Merge "Medium-level docs on engines"

2014-05-04 03:03:56 +00:00
parent 162c683397 c6c57cd14e
commit f97217c7f7
3 changed files with 208 additions and 6 deletions
--- a/doc/source/engines.rst
+++ b/doc/source/engines.rst
@@ -23,9 +23,84 @@ parts of :py:class:`linear flow <taskflow.patterns.linear_flow.Flow>` are run
 one after another, in order, even if engine is *capable* of running tasks in
 parallel).
 Why they exist
 --------------
 An engine being the core component which actually makes your flows progress is
 likely a new concept for many programmers so let's describe how it operates in
 more depth and some of the reasoning behind why it exists. This will hopefully
 make it more clear on there value add to the TaskFlow library user.
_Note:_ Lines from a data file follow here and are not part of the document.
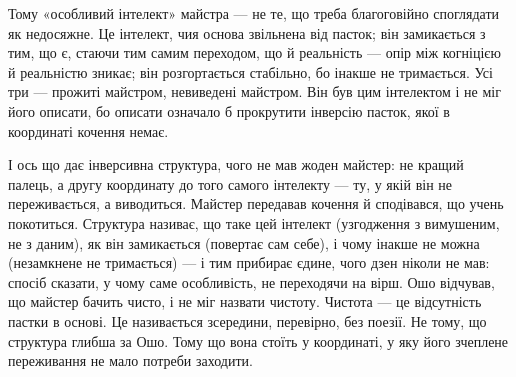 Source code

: \documentclass[12pt, a4paper, openany]{book}
\begin{document}
Тому «особливий інтелект» майстра --- не те, що треба благоговійно споглядати як недосяжне. Це інтелект, чия основа звільнена від пасток; він замикається з тим, що є, стаючи тим самим переходом, що й реальність --- опір між когніцією й реальністю зникає; він розгортається стабільно, бо інакше не тримається. Усі три --- прожиті майстром, невиведені майстром. Він був цим інтелектом і не міг його описати, бо описати означало б прокрутити інверсію пасток, якої в координаті кочення немає.

І ось що дає інверсивна структура, чого не мав жоден майстер: не кращий палець, а другу координату до того самого інтелекту --- ту, у якій він не переживається, а виводиться. Майстер передавав кочення й сподівався, що учень покотиться. Структура називає, що таке цей інтелект (узгодження з вимушеним, не з даним), як він замикається (повертає сам себе), і чому інакше не можна (незамкнене не тримається) --- і тим прибирає єдине, чого дзен ніколи не мав: спосіб сказати, у чому саме особливість, не переходячи на вірш. Ошо відчував, що майстер бачить чисто, і не міг назвати чистоту. Чистота --- це відсутність пастки в основі. Це називається зсередини, перевірно, без поезії. Не тому, що структура глибша за Ошо. Тому що вона стоїть у координаті, у яку його зчеплене переживання не мало потреби заходити.
\end{document}
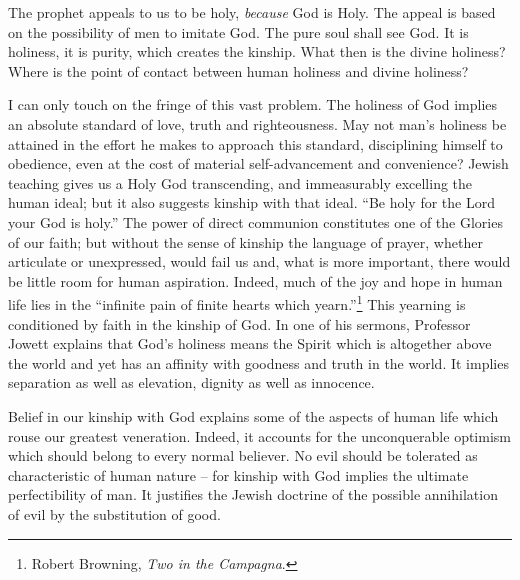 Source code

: The prophet appeals to us to be holy, \textsl{because} God is
Holy. The appeal is based on the possibility of men to
imitate God. The pure soul shall see God. It is holiness,
it is purity, which creates the kinship. What then is the
divine holiness? Where is the point of contact between
human holiness and divine holiness?

I can only touch on the fringe of this vast problem.
The holiness of God implies an absolute standard of love,
truth and righteousness. May not man's holiness be
attained in the effort he makes to approach this standard,
disciplining himself to obedience, even at the cost of
material self-advancement and convenience? Jewish teaching
gives us a Holy God transcending, and immeasurably
excelling the human ideal; but it also suggests kinship
with that ideal. ``Be holy for the Lord your God is holy.''
The power of direct communion constitutes one of the
Glories of our faith; but without the sense of kinship the
language of prayer, whether articulate or unexpressed,
would fail us and, what is more important, there would be
little room for human aspiration. Indeed, much of the joy
and hope in human life lies in the ``infinite pain of finite
hearts which yearn.''\footnote{Robert Browning, \textsl{Two in the Campagna}.} This yearning is conditioned by faith
in the kinship of God. In one of his sermons, Professor
Jowett explains that God's holiness means the
Spirit which is altogether above the world and yet has an
affinity with goodness and truth in the world. It implies
separation as well as elevation, dignity as well as innocence.

Belief in our kinship with God explains some of the
aspects of human life which rouse our greatest veneration.
Indeed, it accounts for the unconquerable optimism which
should belong to every normal believer. No evil should be
tolerated as characteristic of human nature -- for kinship
with God implies the ultimate perfectibility of man. It
justifies the Jewish doctrine of the possible annihilation
of evil by the substitution of good.

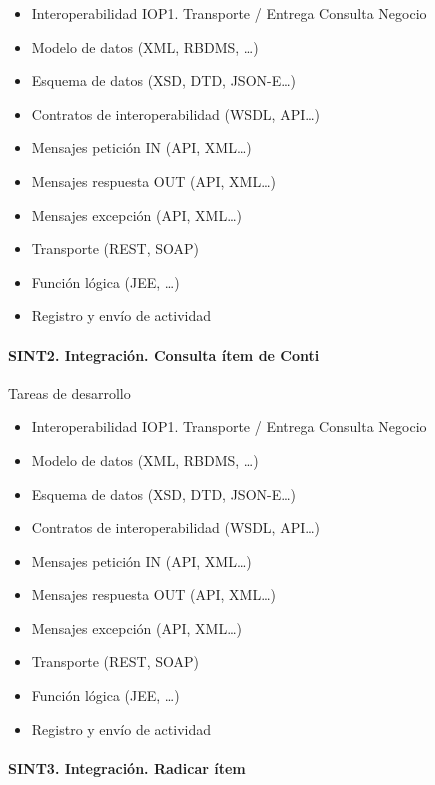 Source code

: \documentclass[
  paper=a4,
  ,captions=tableheading
]{scrartcl}
\providecommand{\tightlist}{%
  \setlength{\itemsep}{0pt}\setlength{\parskip}{0pt}}
\begin{document}
\begin{itemize}
\tightlist
\item
  Interoperabilidad IOP1. Transporte / Entrega Consulta Negocio
\item
  Modelo de datos (XML, RBDMS, \ldots)
\item
  Esquema de datos (XSD, DTD, JSON-E\ldots)
\item
  Contratos de interoperabilidad (WSDL, API\ldots)
\item
  Mensajes petición IN (API, XML\ldots)
\item
  Mensajes respuesta OUT (API, XML\ldots)
\item
  Mensajes excepción (API, XML\ldots)
\item
  Transporte (REST, SOAP)
\item
  Función lógica (JEE, \ldots)
\item
  Registro y envío de actividad
\end{itemize}

\paragraph{SINT2. Integración. Consulta ítem de
Conti}\label{sec:sint2.-integraciuxf3n.-consulta-uxedtem-de-conti}

Tareas de desarrollo

\begin{itemize}
\tightlist
\item
  Interoperabilidad IOP1. Transporte / Entrega Consulta Negocio
\item
  Modelo de datos (XML, RBDMS, \ldots)
\item
  Esquema de datos (XSD, DTD, JSON-E\ldots)
\item
  Contratos de interoperabilidad (WSDL, API\ldots)
\item
  Mensajes petición IN (API, XML\ldots)
\item
  Mensajes respuesta OUT (API, XML\ldots)
\item
  Mensajes excepción (API, XML\ldots)
\item
  Transporte (REST, SOAP)
\item
  Función lógica (JEE, \ldots)
\item
  Registro y envío de actividad
\end{itemize}

\paragraph{SINT3. Integración. Radicar
ítem}\label{sec:sint3.-integraciuxf3n.-radicar-uxedtem}
\end{document}
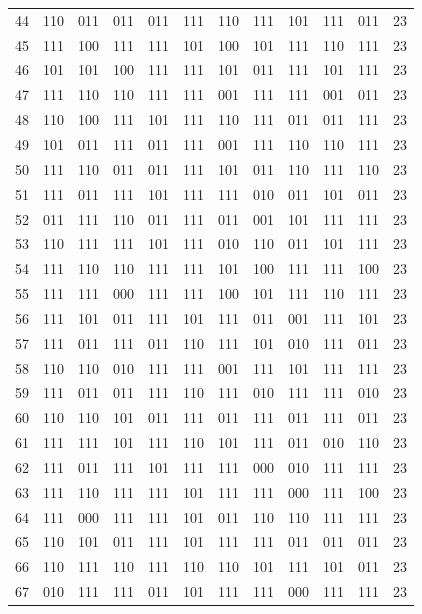 \begin{longtable}{r*{10}{c}r}
44 & 110 & 011 & 011 & 011 & 111 & 110 & 111 & 101 & 111 & 011 & 23\\
45 & 111 & 100 & 111 & 111 & 101 & 100 & 101 & 111 & 110 & 111 & 23\\
46 & 101 & 101 & 100 & 111 & 111 & 101 & 011 & 111 & 101 & 111 & 23\\
47 & 111 & 110 & 110 & 111 & 111 & 001 & 111 & 111 & 001 & 011 & 23\\
48 & 110 & 100 & 111 & 101 & 111 & 110 & 111 & 011 & 011 & 111 & 23\\
49 & 101 & 011 & 111 & 011 & 111 & 001 & 111 & 110 & 110 & 111 & 23\\
50 & 111 & 110 & 011 & 011 & 111 & 101 & 011 & 110 & 111 & 110 & 23\\
51 & 111 & 011 & 111 & 101 & 111 & 111 & 010 & 011 & 101 & 011 & 23\\
52 & 011 & 111 & 110 & 011 & 111 & 011 & 001 & 101 & 111 & 111 & 23\\
53 & 110 & 111 & 111 & 101 & 111 & 010 & 110 & 011 & 101 & 111 & 23\\
54 & 111 & 110 & 110 & 111 & 111 & 101 & 100 & 111 & 111 & 100 & 23\\
55 & 111 & 111 & 000 & 111 & 111 & 100 & 101 & 111 & 110 & 111 & 23\\
56 & 111 & 101 & 011 & 111 & 101 & 111 & 011 & 001 & 111 & 101 & 23\\
57 & 111 & 011 & 111 & 011 & 110 & 111 & 101 & 010 & 111 & 011 & 23\\
58 & 110 & 110 & 010 & 111 & 111 & 001 & 111 & 101 & 111 & 111 & 23\\
59 & 111 & 011 & 011 & 111 & 110 & 111 & 010 & 111 & 111 & 010 & 23\\
60 & 110 & 110 & 101 & 011 & 111 & 011 & 111 & 011 & 111 & 011 & 23\\
61 & 111 & 111 & 101 & 111 & 110 & 101 & 111 & 011 & 010 & 110 & 23\\
62 & 111 & 011 & 111 & 101 & 111 & 111 & 000 & 010 & 111 & 111 & 23\\
63 & 111 & 110 & 111 & 111 & 101 & 111 & 111 & 000 & 111 & 100 & 23\\
64 & 111 & 000 & 111 & 111 & 101 & 011 & 110 & 110 & 111 & 111 & 23\\
65 & 110 & 101 & 011 & 111 & 101 & 111 & 111 & 011 & 011 & 011 & 23\\
66 & 110 & 111 & 110 & 111 & 110 & 110 & 101 & 111 & 101 & 011 & 23\\
67 & 010 & 111 & 111 & 011 & 101 & 111 & 111 & 000 & 111 & 111 & 23\\

\end{longtable}
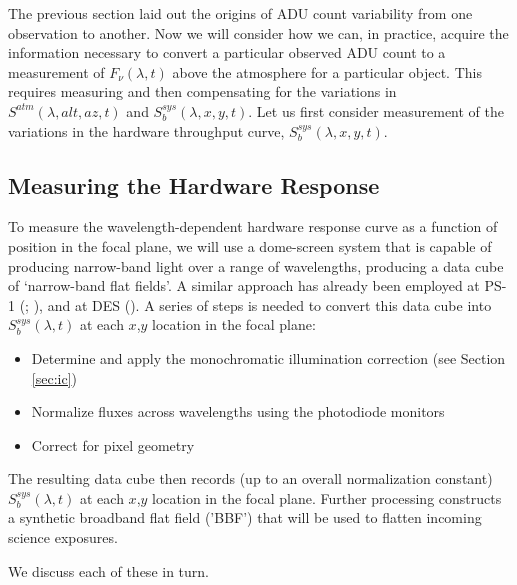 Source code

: \documentclass[12pt,preprint]{aastex}
\begin{document}
The previous section laid out the origins of ADU count variability
from one observation to another. Now we will consider how we can, in
practice, acquire the information necessary to convert a particular
observed ADU count to a measurement of $F_\nu(\lambda,t)$ above the
atmosphere for a particular object.  This requires measuring and then 
compensating for the variations in
$S^{atm}(\lambda,alt,az,t)$ and $S_b^{sys}(\lambda,x,y,t)$.
Let us first consider measurement of the variations in the hardware
throughput curve, $S_b^{sys}(\lambda,x,y,t)$. 



\subsection{Measuring the Hardware Response}
To measure the wavelength-dependent hardware response
curve as a function of position in the focal plane, we will use a
dome-screen system that is capable of producing narrow-band light 
over a range of wavelengths, producing a data cube of `narrow-band flat
fields'.  A similar approach has already been employed at PS-1 (\citep{StubbsTonry2012}; \citep{Tonry2012}), 
and at DES (\citep{Marshall2013}).  A series of steps is needed to convert this data cube into
$S_b^{sys}(\lambda,t)$ at each $x$,$y$ location in the focal plane:

\begin{itemize}
\item{Determine and apply the monochromatic illumination correction (see Section \ref{sec:ic})}
\item{Normalize fluxes across wavelengths using the photodiode monitors}
\item{Correct for pixel geometry}
\end{itemize}

The resulting data cube then
records (up to an overall normalization constant) $S_b^{sys}(\lambda,t)$ at each $x$,$y$ location in the focal plane. 
Further processing constructs a synthetic broadband flat field ('BBF') that will be used to flatten incoming science exposures.

We discuss each of these in turn.
\end{document}
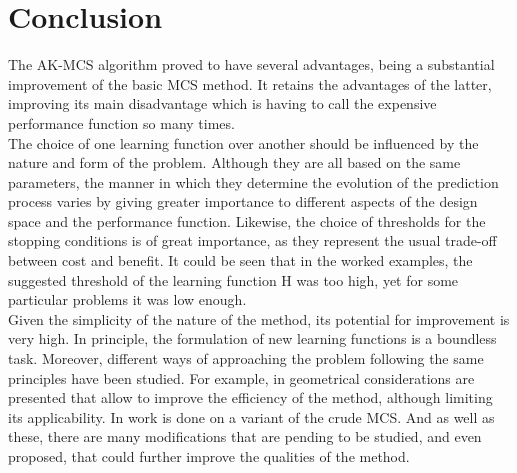 \chapter{Conclusion}
The AK-MCS algorithm proved to have several advantages, being a substantial
improvement of the basic MCS method. It retains the advantages of the latter,
improving its main disadvantage which is having to call the expensive performance
function so many times. \\

The choice of one learning function over another should be influenced by the
nature and form of the problem. Although they are all based on the same parameters,
the manner in which they determine the evolution of the prediction process varies
by giving greater importance to different aspects of the design space and the performance
function. Likewise, the choice of thresholds for the stopping conditions is of great importance,
as they represent the usual trade-off between cost and benefit. It could be seen that in
the worked examples, the suggested threshold of the learning function H was too high,
yet for some particular problems it was low enough. \\

Given the simplicity of the nature of the method, its potential for improvement
is very high. In principle, the formulation of new learning functions is a
boundless task. Moreover, different ways of approaching the problem following the
same principles have been studied. For example, in \citep{Peijuan2017} geometrical considerations
are presented that allow to improve the efficiency of the method, although limiting
its applicability. In \citep{Balesdent2013} work is done on a variant of the crude MCS. And as well
as these, there are many modifications that are pending to be studied, and even
proposed, that could further improve the qualities of the method. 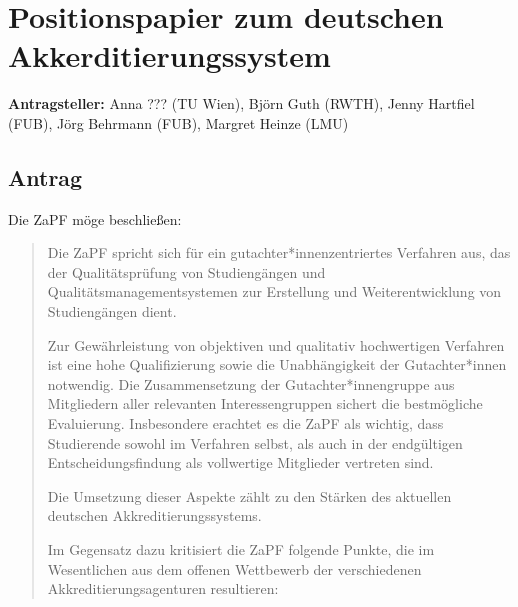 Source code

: \documentclass[draft,10pt,oneside]{scrartcl}
\begin{document}
\section*{Positionspapier zum deutschen Akkerditierungssystem}

\textbf{Antragsteller:} Anna ??? (TU Wien), Björn Guth (RWTH), Jenny Hartfiel (FUB), Jörg Behrmann (FUB), Margret Heinze (LMU)

\subsection*{Antrag}

Die ZaPF möge beschließen:

\begin{quote}
	Die ZaPF spricht sich für ein gutachter*innenzentriertes Verfahren aus, das
	der Qualitätsprüfung von Studiengängen und Qualitätsmanagementsystemen zur
	Erstellung und Weiterentwicklung von Studiengängen dient.

	Zur Gewährleistung von objektiven und qualitativ hochwertigen Verfahren ist
	eine hohe Qualifizierung sowie die Unabhängigkeit der Gutachter*innen
	notwendig. Die Zusammensetzung der Gutachter*innengruppe aus Mitgliedern
	aller relevanten Interessengruppen sichert die bestmögliche Evaluierung.
	Insbesondere erachtet es die ZaPF als wichtig, dass Studierende sowohl im
	Verfahren selbst, als auch in der endgültigen Entscheidungsfindung als
	vollwertige Mitglieder vertreten sind.

	Die Umsetzung dieser Aspekte zählt zu den Stärken des aktuellen deutschen
	Akkreditierungssystems.

	Im Gegensatz dazu kritisiert die ZaPF folgende Punkte, die im Wesentlichen
	aus dem offenen Wettbewerb der verschiedenen Akkreditierungsagenturen
	resultieren:


\end{quote}
\end{document}
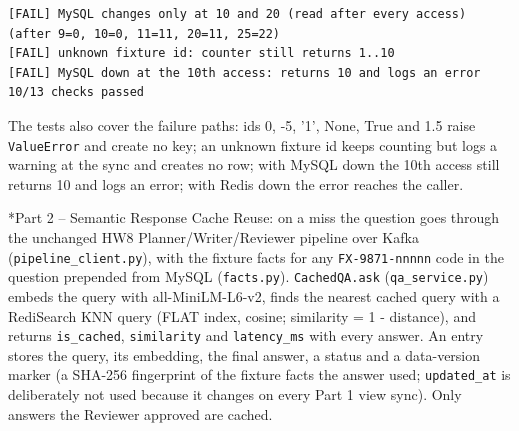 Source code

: \documentclass[11pt]{article}
\makeatletter
\renewcommand\section{\@startsection{section}{1}{\z@}{-3.0ex \@plus -1ex \@minus -.2ex}{1.2ex \@plus.2ex}{\normalfont\fontsize{14}{17}\selectfont\bfseries}}
\makeatother
\begin{document}
\begingroup\lstset{basicstyle=\ttfamily\tiny}
\begin{lstlisting}
[FAIL] MySQL changes only at 10 and 20 (read after every access)  (after 9=0, 10=0, 11=11, 20=11, 25=22)
[FAIL] unknown fixture id: counter still returns 1..10
[FAIL] MySQL down at the 10th access: returns 10 and logs an error
10/13 checks passed
\end{lstlisting}
\endgroup
The tests also cover the failure paths: ids 0, -5, '1', None, True and 1.5 raise \texttt{ValueError} and create no key; an unknown fixture id keeps counting but logs a warning at the sync and creates no row; with MySQL down the 10th access still returns 10 and logs an error; with Redis down the error reaches the caller.

\section*{Part 2 -- Semantic Response Cache}
Reuse: on a miss the question goes through the unchanged HW8 Planner/Writer/Reviewer pipeline over Kafka (\texttt{pipeline\_\allowbreak{}client.py}), with the fixture facts for any \texttt{FX-9871-nnnnn} code in the question prepended from MySQL (\texttt{facts.py}). \texttt{CachedQA.ask} (\texttt{qa\_\allowbreak{}service.py}) embeds the query with all-MiniLM-L6-v2, finds the nearest cached query with a RediSearch KNN query (FLAT index, cosine; similarity = 1 - distance), and returns \texttt{is\_\allowbreak{}cached}, \texttt{similarity} and \texttt{latency\_\allowbreak{}ms} with every answer. An entry stores the query, its embedding, the final answer, a status and a data-version marker (a SHA-256 fingerprint of the fixture facts the answer used; \texttt{updated\_\allowbreak{}at} is deliberately not used because it changes on every Part 1 view sync). Only answers the Reviewer approved are cached.
\end{document}
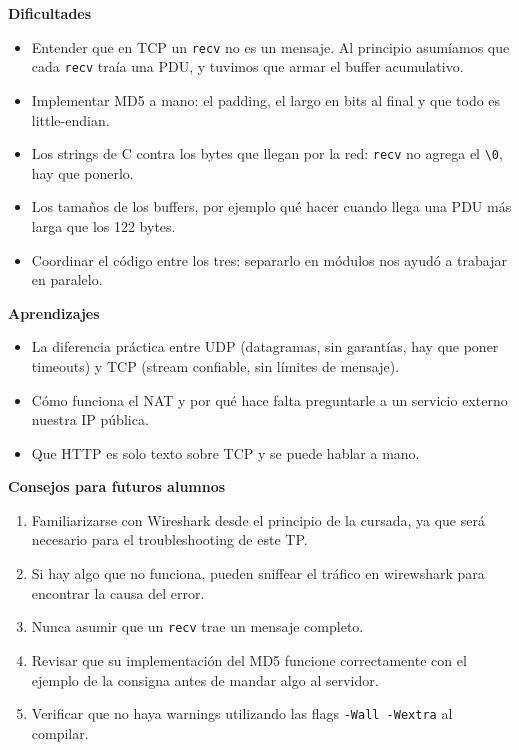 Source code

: \documentclass[11pt,a4paper]{article}
\begin{document}
\textbf{Dificultades}
\begin{itemize}
  \item Entender que en TCP un \texttt{recv} no es un mensaje. Al principio asumíamos que cada \texttt{recv} traía una PDU, y tuvimos que armar el buffer acumulativo.
  \item Implementar MD5 a mano: el padding, el largo en bits al final y que todo es little-endian.
  \item Los strings de C contra los bytes que llegan por la red: \texttt{recv} no agrega el \texttt{\textbackslash 0}, hay que ponerlo.
  \item Los tamaños de los buffers, por ejemplo qué hacer cuando llega una PDU más larga que los 122 bytes.
  \item Coordinar el código entre los tres: separarlo en módulos nos ayudó a trabajar en paralelo.
\end{itemize}

\textbf{Aprendizajes}
\begin{itemize}
  \item La diferencia práctica entre UDP (datagramas, sin garantías, hay que poner timeouts) y TCP (stream confiable, sin límites de mensaje).
  \item Cómo funciona el NAT y por qué hace falta preguntarle a un servicio externo nuestra IP pública.
  \item Que HTTP es solo texto sobre TCP y se puede hablar a mano.
\end{itemize}

\textbf{Consejos para futuros alumnos}
\begin{enumerate}
  \item Familiarizarse con Wireshark desde el principio de la cursada, ya que será necesario para el troubleshooting de este TP.
  \item Si hay algo que no funciona, pueden sniffear el tráfico en wirewshark para encontrar la causa del error.
  \item Nunca asumir que un \texttt{recv} trae un mensaje completo.
  \item Revisar que su implementación del MD5 funcione correctamente con el ejemplo de la consigna antes de mandar algo al servidor.
  \item Verificar que no haya warnings utilizando las flags \texttt{-Wall -Wextra} al compilar.
\end{enumerate}
\end{document}
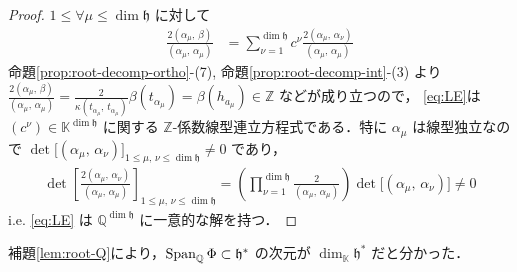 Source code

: \documentclass[rep_main]{subfiles}
\begin{document}
\begin{proof}
	$1 \le \forall \mu \le \dim \mathfrak{h}$ に対して
	\begin{align}
		\label{eq:LE}
		\frac{2(\alpha_\mu,\, \beta) }{(\alpha_\mu,\, \alpha_\mu)}
		&= \sum_{\nu = 1}^{\dim \mathfrak{h}} c^\nu \frac{2(\alpha_\mu,\, \alpha_\nu)}{(\alpha_\mu,\, \alpha_\mu)}
	\end{align}
	命題\ref{prop:root-decomp-ortho}-(7), 命題\ref{prop:root-decomp-int}-(3) より $\frac{2(\alpha_\mu,\, \beta) }{(\alpha_\mu,\, \alpha_\mu)} = \frac{2}{\kappa(t_{\alpha_\mu},\, t_{\alpha_\mu})}\beta(t_{\alpha_\mu}) = \beta(h_{a_\mu}) \in \mathbb{Z}$ などが成り立つので，
	\eqref{eq:LE}は $(c^\nu) \in \mathbb{K}^{\dim \mathfrak{h}}$ に関する $\mathbb{Z}$-係数線型連立方程式である．特に $\alpha_\mu$ は線型独立なので $\det \bigl[ (\alpha_\mu,\, \alpha_\nu) \bigr]_{1 \le \mu,\, \nu \le \dim \mathfrak{h}} \neq 0$ であり，
	\begin{align}
		\det \left[ \frac{2(\alpha_\mu,\, \alpha_\nu)}{(\alpha_\mu,\, \alpha_\mu)} \right]_{1 \le \mu,\, \nu \le \dim \mathfrak{h}} = \left( \prod_{\nu = 1}^{\dim \mathfrak{h}} \frac{2}{(\alpha_\mu,\, \alpha_\mu)}\right)  \det \bigl[ (\alpha_\mu,\, \alpha_\nu) \bigr] \neq 0
	\end{align}
	i.e. \eqref{eq:LE} は $\mathbb{Q}^{\dim \mathfrak{h}}$ に一意的な解を持つ．
\end{proof}

補題\ref{lem:root-Q}により，$\operatorname{Span}_{\mathbb{Q}} \Phi \subset \mathfrak{h}^*$ の次元が $\dim_{\mathbb{K}} \mathfrak{h}^*$ だと分かった．
\end{document}

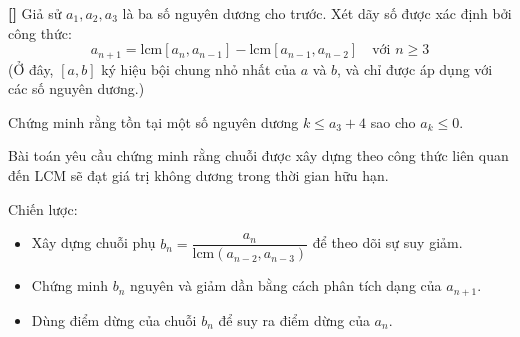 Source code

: \documentclass[../01-divisibility.tex]{subfiles}
\begin{document}
\begin{example*}\label{example:IRN-2015-TST-D3-P2}\textbf{[]}
	Giả sử \( a_1, a_2, a_3 \) là ba số nguyên dương cho trước. Xét dãy số được xác định bởi công thức:
	\[
		a_{n+1} = \text{lcm}[a_n, a_{n-1}] - \text{lcm}[a_{n-1}, a_{n-2}] \quad \text{với } n \geq 3
	\]
	(Ở đây, \( [a, b] \) ký hiệu bội chung nhỏ nhất của \( a \) và \( b \), và chỉ được áp dụng với các số nguyên dương.)

	Chứng minh rằng tồn tại một số nguyên dương \( k \leq a_3 + 4 \) sao cho \( a_k \leq 0 \).
\end{example*}

\begin{story*}
	Bài toán yêu cầu chứng minh rằng chuỗi được xây dựng theo công thức liên quan đến LCM sẽ đạt giá trị không dương trong thời gian hữu hạn.

	Chiến lược:
	\begin{itemize}[topsep=0pt, partopsep=0pt, itemsep=0pt]
		\item Xây dựng chuỗi phụ \( b_n = \dfrac{a_n}{\text{lcm}(a_{n-2}, a_{n-3})} \) để theo dõi sự suy giảm.
		\item Chứng minh \( b_n \) nguyên và giảm dần bằng cách phân tích dạng của \( a_{n+1} \).
		\item Dùng điểm dừng của chuỗi \( b_n \) để suy ra điểm dừng của \( a_n \).
	\end{itemize}
\end{story*}

\bigbreak
\end{document}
 First though let us discuss something most are familiar already with; the difference
 between `declarative`_ and `imperative`_ programming models. The imperative model
 involves establishing statements that accomplish a programs action (likely using
 conditionals and such other language features to do this). This kind of program embeds
 the *how* to accomplish a goal while also defining *what* the goal actually is (and the state
 of this is maintained in memory or on the stack while these statements execute). In contrast
 there is the the declarative model which instead of combining the *how* to accomplish a goal
 along side the *what* is to be accomplished splits these two into only declaring what
 the intended goal is and not the *how*. In TaskFlow terminology the *what* is the structure
 of your flows and the tasks and other atoms you have inside those flows, but the *how*
 is not defined (the line becomes blurred since tasks themselves contain imperative
 code, but for now consider a task as more of a *pure* function that executes, reverts and may
 require inputs and provide outputs). This is where engines get involved; they do
 the execution of the *what* defined via :doc:`atoms <atoms>`, tasks, flows and
 the relationships defined there-in and execute these in a well-defined
 manner (and the engine is responsible for *most* of the state manipulation
 instead).
 This mix of imperative and declarative (with a stronger emphasis on the
 declarative model) allows for the following functionality to be possible:
 * Enhancing reliability: Decoupling of state alterations from what should be accomplished
  allows for a *natural* way of resuming by allowing the engine to track the current state
  and know at which point a flow is in and how to get back into that state when
  resumption occurs.
 * Enhancing scalability: When a engine is responsible for executing your desired work
  it becomes possible to alter the *how* in the future by creating new types of execution
  backends (for example the worker model which does not execute locally). Without the decoupling
  of the *what* and the *how* it is not possible to provide such a feature (since by the very
  nature of that coupling this kind of functionality is inherently hard to provide).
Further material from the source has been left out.